[DATA TO EXAMINE — start]

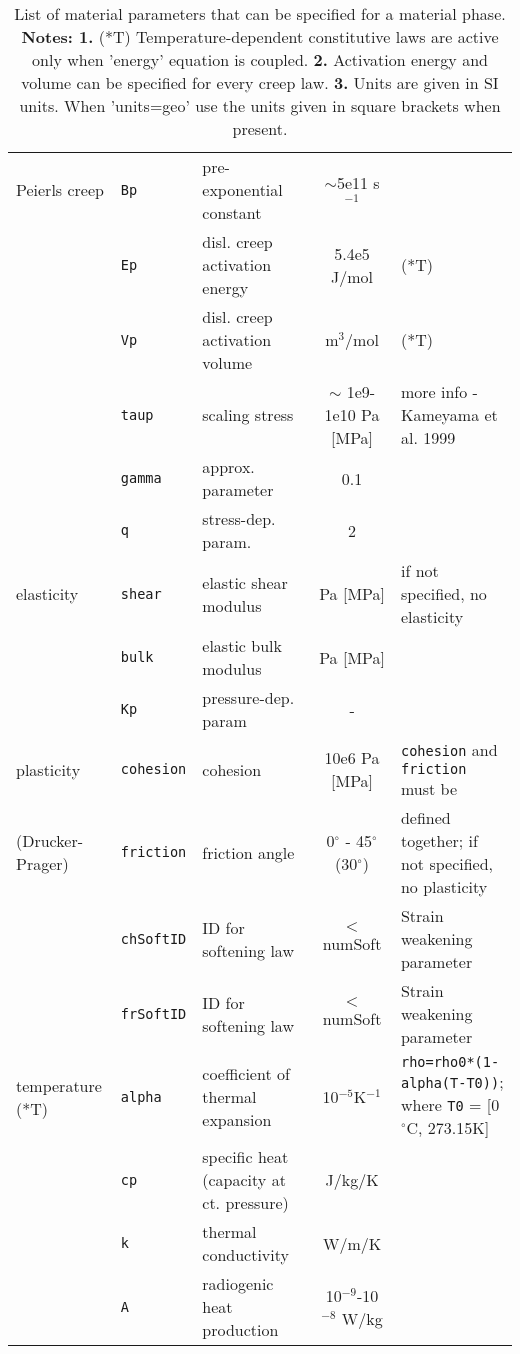 \documentclass[a4paper,11pt]{article}
\begin{document}
\begin{table}[H]
\begin{center}
{\begin{tabular}{p{2.7cm} p{2cm} p{3cm} c p{5cm}}
\hdashline
Peierls creep&\texttt{Bp}&pre-exponential constant&$\sim$5e11 s$^{-1}$&\\
&\texttt{Ep}&disl. creep activation energy&5.4e5 J/mol&(*T) \\
&\texttt{Vp}&disl. creep activation volume&m$^3$/mol&(*T) \\
&\texttt{taup}&scaling stress&$\sim$ 1e9-1e10 Pa [MPa]& more info - Kameyama et al. 1999 \\
&\texttt{gamma}&approx. parameter&0.1& \\
&\texttt{q}&stress-dep. param.&2& \\

\hdashline
elasticity&\texttt{shear}&elastic shear modulus&Pa [MPa]&if not specified, no elasticity\\
&\texttt{bulk}&elastic bulk modulus&Pa [MPa]&\\
&\texttt{Kp}&pressure-dep. param&-&\\

\hdashline
plasticity &\texttt{cohesion}&cohesion&10e6 Pa [MPa]&\texttt{cohesion} and \texttt{friction} must be \\
(Drucker-Prager)&\texttt{friction}&friction angle&0$^\circ$ - 45$^\circ$ (30$^\circ$)&defined together; if not specified, no plasticity\\
&\texttt{chSoftID}&ID for softening law&$<$ numSoft&Strain weakening parameter\\
&\texttt{frSoftID}&ID for softening law&$<$ numSoft&Strain weakening parameter\\


\hdashline
temperature  (*T)&\texttt{alpha}&coefficient of thermal expansion&10$^{-5}$K$^{-1}$&\texttt{rho=rho0*(1-alpha(T-T0))}; where \texttt{T0} = [0$^\circ$C, 273.15K]\\
&\texttt{cp}&specific heat (capacity at ct. pressure)&J/kg/K&\\
&\texttt{k}&thermal conductivity&W/m/K&\\
&\texttt{A}&radiogenic heat production&10$^{-9}$-10$^{-8}$ W/kg &\\

 \hline
     \end{tabular}
     }
  \caption{List of material parameters that can be specified for a material phase. \textbf{Notes: 1.} (*T) Temperature-dependent constitutive laws are active only when 'energy' equation is coupled. \textbf{2.} Activation energy and volume can be specified for every creep law. \textbf{3.} Units are given in SI units. When 'units=geo' use the units given in square brackets when present. }
  \label{tab:matprops}
  \end{center}
\end{table}
\end{document}
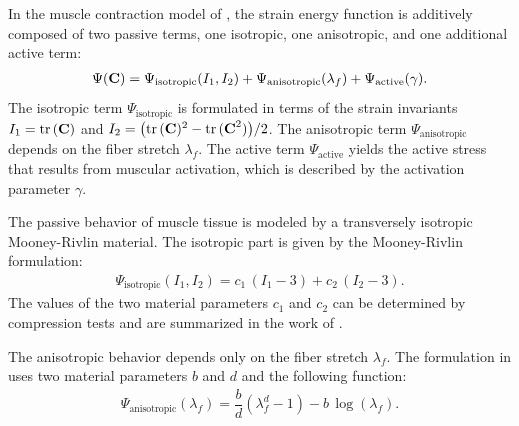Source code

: 
In the muscle contraction model of \cite{Heidlauf2013}, the strain energy function is additively composed of two passive terms, one isotropic, one anisotropic, and one additional active term:
\begin{align*}
  \Psi(\textbf{C}) = \Psi_\text{isotropic}(I_1,I_2) + \Psi_\text{anisotropic}(\lambda_f) + \Psi_\text{active}(\gamma).
\end{align*}
The isotropic term $\Psi_\text{isotropic}$ is formulated in terms of the strain invariants $I_1=\hbox{tr} \,(\textbf{C})$ and $I_2=\big(\hbox{tr} \,(\textbf{C})^2 - \hbox{tr} \,(\textbf{C}^2)\big)/2$. The anisotropic term $\Psi_\text{anisotropic}$ depends on the fiber stretch $\lambda_f$. The active term $\Psi_\text{active}$ yields the active stress that results from muscular activation, which is described by the activation parameter $\gamma$.

The passive behavior of muscle tissue is modeled by a transversely isotropic Mooney-Rivlin material.
The isotropic part is given by the Mooney-Rivlin formulation:%
\begin{align}\label{eq:mooney_rivlin}
  \Psi_\text{isotropic}(I_1,I_2) = c_1\,(I_1 - 3) + c_2\,(I_2-3).
\end{align}
The values of the two material parameters $c_1$ and $c_2$ can be determined by compression tests and are summarized in the work of \cite{Heidlauf2013}.

The anisotropic behavior depends only on the fiber stretch $\lambda_f$. The formulation in \cite{Heidlauf2013} uses two material parameters $b$ and $d$ and the following function:
\begin{align*}
  \Psi_\text{anisotropic}(\lambda_f) = \dfrac{b}{d}(\lambda_f^d - 1) - b\,\log(\lambda_f).
\end{align*}
%

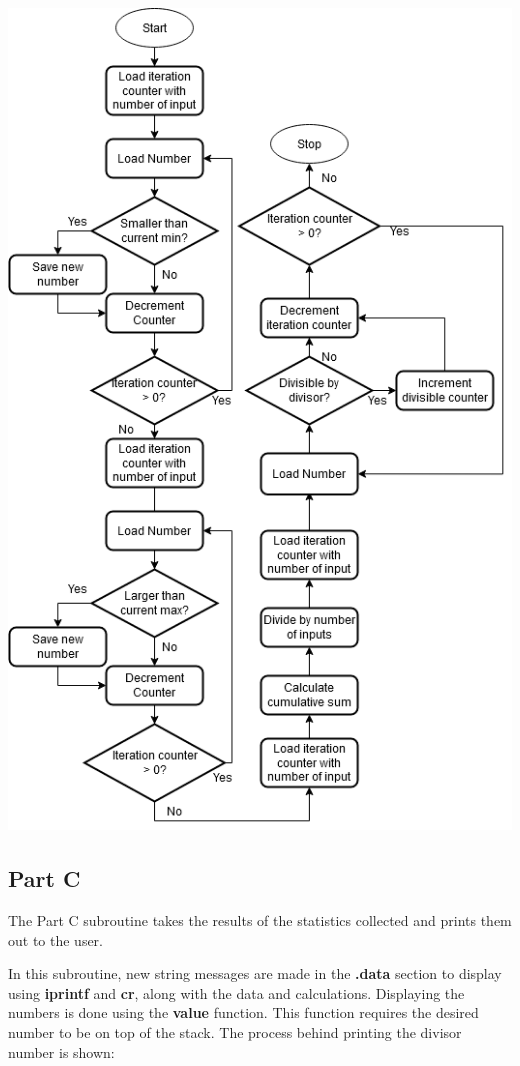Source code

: \documentclass[12pt]{article}
\begin{document}
\begin{center}
\includegraphics[scale = 0.5]{./PartB.PNG}
\end{center}

\subsection{Part C}
The Part C subroutine takes the results of the statistics collected and prints them out to the user. 

In this subroutine, new string messages are made in the \textbf{.data} section to display using \textbf{iprintf} and \textbf{cr}, along with the data and calculations. Displaying the numbers is done using the \textbf{value} function. This function requires the desired number to be on top of the stack. The process behind printing the divisor number is shown:
\end{document}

[DATA TO EXAMINE — finish]

- _WHAT YOU ARE ASKED TO DO_
Without the pictures, reproduce every record exactly as it appears above.

- _SOLUTION TO THE EXERCISE_
 \documentclass[a4paper,11pt]{article}
\begin{document}
\begin{table}[H]
\begin{center}
{\begin{tabular}{p{2.7cm} p{2cm} p{3cm} c p{5cm}}
\hdashline
Peierls creep&\texttt{Bp}&pre-exponential constant&$\sim$5e11 s$^{-1}$&\\
&\texttt{Ep}&disl. creep activation energy&5.4e5 J/mol&(*T) \\
&\texttt{Vp}&disl. creep activation volume&m$^3$/mol&(*T) \\
&\texttt{taup}&scaling stress&$\sim$ 1e9-1e10 Pa [MPa]& more info - Kameyama et al. 1999 \\
&\texttt{gamma}&approx. parameter&0.1& \\
&\texttt{q}&stress-dep. param.&2& \\

\hdashline
elasticity&\texttt{shear}&elastic shear modulus&Pa [MPa]&if not specified, no elasticity\\
&\texttt{bulk}&elastic bulk modulus&Pa [MPa]&\\
&\texttt{Kp}&pressure-dep. param&-&\\

\hdashline
plasticity &\texttt{cohesion}&cohesion&10e6 Pa [MPa]&\texttt{cohesion} and \texttt{friction} must be \\
(Drucker-Prager)&\texttt{friction}&friction angle&0$^\circ$ - 45$^\circ$ (30$^\circ$)&defined together; if not specified, no plasticity\\
&\texttt{chSoftID}&ID for softening law&$<$ numSoft&Strain weakening parameter\\
&\texttt{frSoftID}&ID for softening law&$<$ numSoft&Strain weakening parameter\\


\hdashline
temperature  (*T)&\texttt{alpha}&coefficient of thermal expansion&10$^{-5}$K$^{-1}$&\texttt{rho=rho0*(1-alpha(T-T0))}; where \texttt{T0} = [0$^\circ$C, 273.15K]\\
&\texttt{cp}&specific heat (capacity at ct. pressure)&J/kg/K&\\
&\texttt{k}&thermal conductivity&W/m/K&\\
&\texttt{A}&radiogenic heat production&10$^{-9}$-10$^{-8}$ W/kg &\\

 \hline
     \end{tabular}
     }
  \caption{List of material parameters that can be specified for a material phase. \textbf{Notes: 1.} (*T) Temperature-dependent constitutive laws are active only when 'energy' equation is coupled. \textbf{2.} Activation energy and volume can be specified for every creep law. \textbf{3.} Units are given in SI units. When 'units=geo' use the units given in square brackets when present. }
  \label{tab:matprops}
  \end{center}
\end{table}
\end{document}
Source code

: 
In the muscle contraction model of \cite{Heidlauf2013}, the strain energy function is additively composed of two passive terms, one isotropic, one anisotropic, and one additional active term:
\begin{align*}
  \Psi(\textbf{C}) = \Psi_\text{isotropic}(I_1,I_2) + \Psi_\text{anisotropic}(\lambda_f) + \Psi_\text{active}(\gamma).
\end{align*}
The isotropic term $\Psi_\text{isotropic}$ is formulated in terms of the strain invariants $I_1=\hbox{tr} \,(\textbf{C})$ and $I_2=\big(\hbox{tr} \,(\textbf{C})^2 - \hbox{tr} \,(\textbf{C}^2)\big)/2$. The anisotropic term $\Psi_\text{anisotropic}$ depends on the fiber stretch $\lambda_f$. The active term $\Psi_\text{active}$ yields the active stress that results from muscular activation, which is described by the activation parameter $\gamma$.

The passive behavior of muscle tissue is modeled by a transversely isotropic Mooney-Rivlin material.
The isotropic part is given by the Mooney-Rivlin formulation:%
\begin{align}\label{eq:mooney_rivlin}
  \Psi_\text{isotropic}(I_1,I_2) = c_1\,(I_1 - 3) + c_2\,(I_2-3).
\end{align}
The values of the two material parameters $c_1$ and $c_2$ can be determined by compression tests and are summarized in the work of \cite{Heidlauf2013}.

The anisotropic behavior depends only on the fiber stretch $\lambda_f$. The formulation in \cite{Heidlauf2013} uses two material parameters $b$ and $d$ and the following function:
\begin{align*}
  \Psi_\text{anisotropic}(\lambda_f) = \dfrac{b}{d}(\lambda_f^d - 1) - b\,\log(\lambda_f).
\end{align*}
%

Source code

: \documentclass[12pt]{article}
\begin{document}
\begin{center}
\includegraphics[scale = 0.5]{./PartB.PNG}
\end{center}

\subsection{Part C}
The Part C subroutine takes the results of the statistics collected and prints them out to the user. 

In this subroutine, new string messages are made in the \textbf{.data} section to display using \textbf{iprintf} and \textbf{cr}, along with the data and calculations. Displaying the numbers is done using the \textbf{value} function. This function requires the desired number to be on top of the stack. The process behind printing the divisor number is shown:
\end{document}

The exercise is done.